- [DATA RECORDS]
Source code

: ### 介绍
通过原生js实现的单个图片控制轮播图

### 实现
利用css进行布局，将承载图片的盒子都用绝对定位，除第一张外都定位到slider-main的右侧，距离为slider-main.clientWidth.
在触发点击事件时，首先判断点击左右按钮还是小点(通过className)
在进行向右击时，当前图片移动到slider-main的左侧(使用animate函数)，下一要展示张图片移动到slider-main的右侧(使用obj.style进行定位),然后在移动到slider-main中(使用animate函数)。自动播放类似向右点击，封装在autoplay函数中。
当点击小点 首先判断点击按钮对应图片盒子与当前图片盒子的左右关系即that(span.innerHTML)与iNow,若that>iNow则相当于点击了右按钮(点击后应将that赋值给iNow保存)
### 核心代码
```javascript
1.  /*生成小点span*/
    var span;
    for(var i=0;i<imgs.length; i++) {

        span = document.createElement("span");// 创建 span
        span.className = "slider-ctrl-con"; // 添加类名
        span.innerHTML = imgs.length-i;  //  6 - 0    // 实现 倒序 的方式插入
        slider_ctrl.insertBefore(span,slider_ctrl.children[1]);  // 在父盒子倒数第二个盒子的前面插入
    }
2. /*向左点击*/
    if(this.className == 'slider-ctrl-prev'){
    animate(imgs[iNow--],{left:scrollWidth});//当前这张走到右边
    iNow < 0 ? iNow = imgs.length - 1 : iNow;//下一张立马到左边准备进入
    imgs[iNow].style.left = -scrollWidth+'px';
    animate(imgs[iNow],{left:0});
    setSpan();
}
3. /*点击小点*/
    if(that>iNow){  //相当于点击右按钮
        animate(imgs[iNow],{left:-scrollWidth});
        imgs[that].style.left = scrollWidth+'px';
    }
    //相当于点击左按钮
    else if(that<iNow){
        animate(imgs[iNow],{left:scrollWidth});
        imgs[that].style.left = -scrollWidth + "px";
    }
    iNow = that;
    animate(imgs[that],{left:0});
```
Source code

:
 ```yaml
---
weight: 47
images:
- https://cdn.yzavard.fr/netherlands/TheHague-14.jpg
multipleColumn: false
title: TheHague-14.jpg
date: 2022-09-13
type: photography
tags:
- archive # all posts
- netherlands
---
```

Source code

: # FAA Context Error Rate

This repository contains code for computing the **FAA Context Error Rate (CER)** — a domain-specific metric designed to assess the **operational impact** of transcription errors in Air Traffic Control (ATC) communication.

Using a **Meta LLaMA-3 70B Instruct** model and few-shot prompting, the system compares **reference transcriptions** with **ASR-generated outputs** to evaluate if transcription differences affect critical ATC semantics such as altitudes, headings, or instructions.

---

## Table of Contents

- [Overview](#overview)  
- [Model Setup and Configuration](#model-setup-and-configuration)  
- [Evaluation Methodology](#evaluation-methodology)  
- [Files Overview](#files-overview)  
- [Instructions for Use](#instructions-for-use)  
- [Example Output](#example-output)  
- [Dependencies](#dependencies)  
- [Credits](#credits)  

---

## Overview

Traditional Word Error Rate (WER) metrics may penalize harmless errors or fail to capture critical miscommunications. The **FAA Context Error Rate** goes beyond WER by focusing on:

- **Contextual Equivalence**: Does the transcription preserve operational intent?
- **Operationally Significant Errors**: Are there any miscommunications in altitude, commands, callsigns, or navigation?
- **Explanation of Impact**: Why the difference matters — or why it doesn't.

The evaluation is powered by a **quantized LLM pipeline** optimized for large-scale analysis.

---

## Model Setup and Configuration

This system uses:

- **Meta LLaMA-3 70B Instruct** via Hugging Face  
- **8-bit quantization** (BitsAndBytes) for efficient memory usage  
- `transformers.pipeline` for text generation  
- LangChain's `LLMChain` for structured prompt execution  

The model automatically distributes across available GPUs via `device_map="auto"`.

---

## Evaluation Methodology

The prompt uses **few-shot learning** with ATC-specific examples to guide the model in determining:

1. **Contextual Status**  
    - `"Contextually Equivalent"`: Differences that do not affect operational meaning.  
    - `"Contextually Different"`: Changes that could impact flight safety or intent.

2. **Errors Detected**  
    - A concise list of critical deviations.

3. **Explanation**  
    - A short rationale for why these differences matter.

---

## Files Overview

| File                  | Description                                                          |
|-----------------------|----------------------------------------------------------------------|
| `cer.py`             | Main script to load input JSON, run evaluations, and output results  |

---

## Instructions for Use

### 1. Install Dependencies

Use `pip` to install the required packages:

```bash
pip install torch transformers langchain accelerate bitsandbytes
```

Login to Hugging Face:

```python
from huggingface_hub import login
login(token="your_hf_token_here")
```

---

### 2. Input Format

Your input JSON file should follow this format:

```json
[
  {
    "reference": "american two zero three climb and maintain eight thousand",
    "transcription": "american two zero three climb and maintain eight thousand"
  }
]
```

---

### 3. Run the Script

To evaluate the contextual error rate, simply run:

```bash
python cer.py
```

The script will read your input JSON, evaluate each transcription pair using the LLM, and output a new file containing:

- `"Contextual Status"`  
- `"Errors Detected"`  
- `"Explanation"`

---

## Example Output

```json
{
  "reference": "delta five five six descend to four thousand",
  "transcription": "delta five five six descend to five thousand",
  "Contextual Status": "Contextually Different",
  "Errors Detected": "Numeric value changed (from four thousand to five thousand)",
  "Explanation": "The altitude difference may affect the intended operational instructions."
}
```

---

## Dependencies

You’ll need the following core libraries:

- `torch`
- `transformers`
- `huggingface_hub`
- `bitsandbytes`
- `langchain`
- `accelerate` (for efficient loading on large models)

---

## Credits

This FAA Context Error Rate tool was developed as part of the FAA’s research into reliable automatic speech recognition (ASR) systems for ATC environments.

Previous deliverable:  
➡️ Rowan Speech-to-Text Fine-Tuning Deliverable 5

- [ACTIVITY] Among the lines of the records, copy out each one that contains the word "uses".

- [WRITTEN RESPONSE]
This system uses:
The prompt uses **few-shot learning** with ATC-specific examples to guide the model in determining:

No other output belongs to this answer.